The campaign for Halo Infinite has been re-revealed today in a new gameplay overview video, giving us our first look at the game’s single player for the first time since the infamous gameplay reveal in July 2020.
Halo Infinite will release on 8th December 2021 for Xbox Series X|S, Xbox One and PC.
Halo Infinite’s story takes a few steps away from the narrative of Halo 4 and 5, with humanity defeated by the Banished (which were first introduced for Halo Wars 2), and Master Chief leading a last-ditch resistance on the Zeta Halo. The campaign will stray away from the linear gameplay that we’ve seen throughout the Halo series to date, adopting a semi-open world design that has a blend of main mission objectives, side missions, and enemy encampments that you can find and battle.
The gameplay overview recaps this new setting, showing off a number snazzy environments and locales. The open world provides many opportunities to take on the Banished’s newly constructed strongholds. You can take these on in various ways, picking an approach in a manner that might feel a little familiar to other open world shooters.
Master Chief’s new grappling hook makes a number of appearances to grapple to enemies, grab items from nearby, grapple over to vehicles, and more. There’s also armour upgrades for short dashes and cloaking.
While it has a different tone, there are connections to the Halo 5 story, as Master Chief has to first team up with the new AI codenamed The Weapon, and seeks to find out what happened to Cortana after Halo 5. There will be some new threats to face along the way, such as the agile Skimmer enemy, a Spartan killer named Jega ‘Rdomnai, and a new foes that calls herself the Harbinger of the Truth. Master Chief’s going to be up against it…
Oh, and we got some nice callbacks to the original trailer to show some of the improvements that 343 Industries has made. Want to see what Craig looks like now? He’s in there somewhere.

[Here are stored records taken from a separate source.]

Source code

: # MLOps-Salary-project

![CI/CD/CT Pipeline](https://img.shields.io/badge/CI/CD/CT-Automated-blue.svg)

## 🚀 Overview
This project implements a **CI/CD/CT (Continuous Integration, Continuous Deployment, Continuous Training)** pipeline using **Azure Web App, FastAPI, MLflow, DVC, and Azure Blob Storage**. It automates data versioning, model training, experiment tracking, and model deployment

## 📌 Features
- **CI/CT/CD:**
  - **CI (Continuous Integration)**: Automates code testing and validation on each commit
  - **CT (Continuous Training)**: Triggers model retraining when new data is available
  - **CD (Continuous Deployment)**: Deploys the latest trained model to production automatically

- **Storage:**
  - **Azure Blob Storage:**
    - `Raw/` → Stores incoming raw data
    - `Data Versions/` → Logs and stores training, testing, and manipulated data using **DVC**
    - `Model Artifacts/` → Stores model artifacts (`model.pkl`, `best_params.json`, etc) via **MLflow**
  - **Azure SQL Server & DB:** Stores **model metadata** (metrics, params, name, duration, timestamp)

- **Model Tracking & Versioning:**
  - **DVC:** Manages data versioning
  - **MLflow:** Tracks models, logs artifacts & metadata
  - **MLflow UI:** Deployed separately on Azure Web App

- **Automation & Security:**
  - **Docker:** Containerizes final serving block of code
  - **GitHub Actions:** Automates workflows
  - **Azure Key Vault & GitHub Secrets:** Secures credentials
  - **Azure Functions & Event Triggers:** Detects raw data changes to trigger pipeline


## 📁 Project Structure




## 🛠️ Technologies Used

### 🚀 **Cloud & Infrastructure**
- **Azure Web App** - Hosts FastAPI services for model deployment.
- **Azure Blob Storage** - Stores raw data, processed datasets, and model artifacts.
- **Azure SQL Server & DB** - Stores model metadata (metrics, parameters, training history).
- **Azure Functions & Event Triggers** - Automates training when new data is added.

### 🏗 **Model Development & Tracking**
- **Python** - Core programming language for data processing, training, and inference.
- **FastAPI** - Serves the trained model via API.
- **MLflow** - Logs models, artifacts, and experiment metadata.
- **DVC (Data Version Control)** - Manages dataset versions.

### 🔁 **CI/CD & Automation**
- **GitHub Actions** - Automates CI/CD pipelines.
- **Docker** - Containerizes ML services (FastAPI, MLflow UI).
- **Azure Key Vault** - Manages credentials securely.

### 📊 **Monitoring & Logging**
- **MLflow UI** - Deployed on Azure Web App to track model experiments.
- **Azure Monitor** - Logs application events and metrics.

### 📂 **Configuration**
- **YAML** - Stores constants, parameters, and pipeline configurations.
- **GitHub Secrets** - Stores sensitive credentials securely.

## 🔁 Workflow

After years of build up with cutscenes, the Halo Infinite campaign was revealed for the first time in July 2020 (embeded above), showing off the more open world and combat against the Banished. However, it received an awful lot of backlash for the graphical style and polish. While some of that could be pinned on the new dynamic lighting system and day-night cycle now found on the Halo ring, other parts were simply due to art direction and some lackluster character models. It also transpired that the demo, which was part of an Xbox Series X, was running on PC and not on console.
It wasn’t long until Microsoft took a decision to give the studio more time to refine and polish their product, giving Halo Infinite a new 2021 release window. However, with the Covid-19 pandemic continuing to affect and slow work across the entire industry, it’s clearly remained a struggle with Halo co-creator Joe Staten being brought back in to steady the ship. Even with the added time, Halo Infinite will ship without campaign co-op and without the Forge creative mode.

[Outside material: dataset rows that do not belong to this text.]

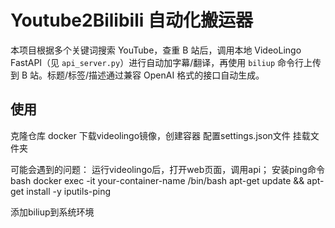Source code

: # Youtube2Bilibili 自动化搬运器

本项目根据多个关键词搜索 YouTube，查重 B 站后，调用本地 VideoLingo FastAPI（见 `api_server.py`）进行自动加字幕/翻译，再使用 `biliup` 命令行上传到 B 站。标题/标签/描述通过兼容 OpenAI 格式的接口自动生成。

## 使用
克隆仓库
docker 下载videolingo镜像，创建容器
配置settings.json文件
挂载文件夹

可能会遇到的问题：
运行videolingo后，打开web页面，调用api；
安装ping命令
bash
docker exec -it your-container-name /bin/bash
apt-get update && apt-get install -y iputils-ping

添加biliup到系统环境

Further Reading: What we learnt from the Halo Infinite Multiplayer Technical Preview
What has been encouraging, however, is what we’ve been able to see and play from the multiplayer. Halo Infinite’s multiplayer will be free to play, and people have been able to go hands on with the game through three tech preview weekends. The first of these focussed on the new AI bots in competitive slayer, while the more recent ones introduced head-to-head game modes and the larger 24-player Big Team Battle.

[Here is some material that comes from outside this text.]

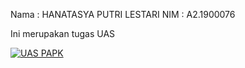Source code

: Nama : HANATASYA PUTRI LESTARI
NIM  : A2.1900076

Ini merupakan tugas UAS

[![UAS PAPK](https://res.cloudinary.com/marcomontalbano/image/upload/v1642067418/video_to_markdown/images/youtube--VphXTBSsDVQ-c05b58ac6eb4c4700831b2b3070cd403.jpg)](https://youtu.be/VphXTBSsDVQ "UAS PAPK")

That delayed development eventually led to a series of multiplayer tech previews, putting various difficulty levels of AI bots to the test and (very briefly) testing competitive Slayer. 343 say that the tech preview was a success on the whole, and gave them plenty of data to narrow down and stamp out issues that it revealed. That said, the tech preview codebase was roughly 2 months old at the time that it went live, so improvements are sure to have already come thick and fast.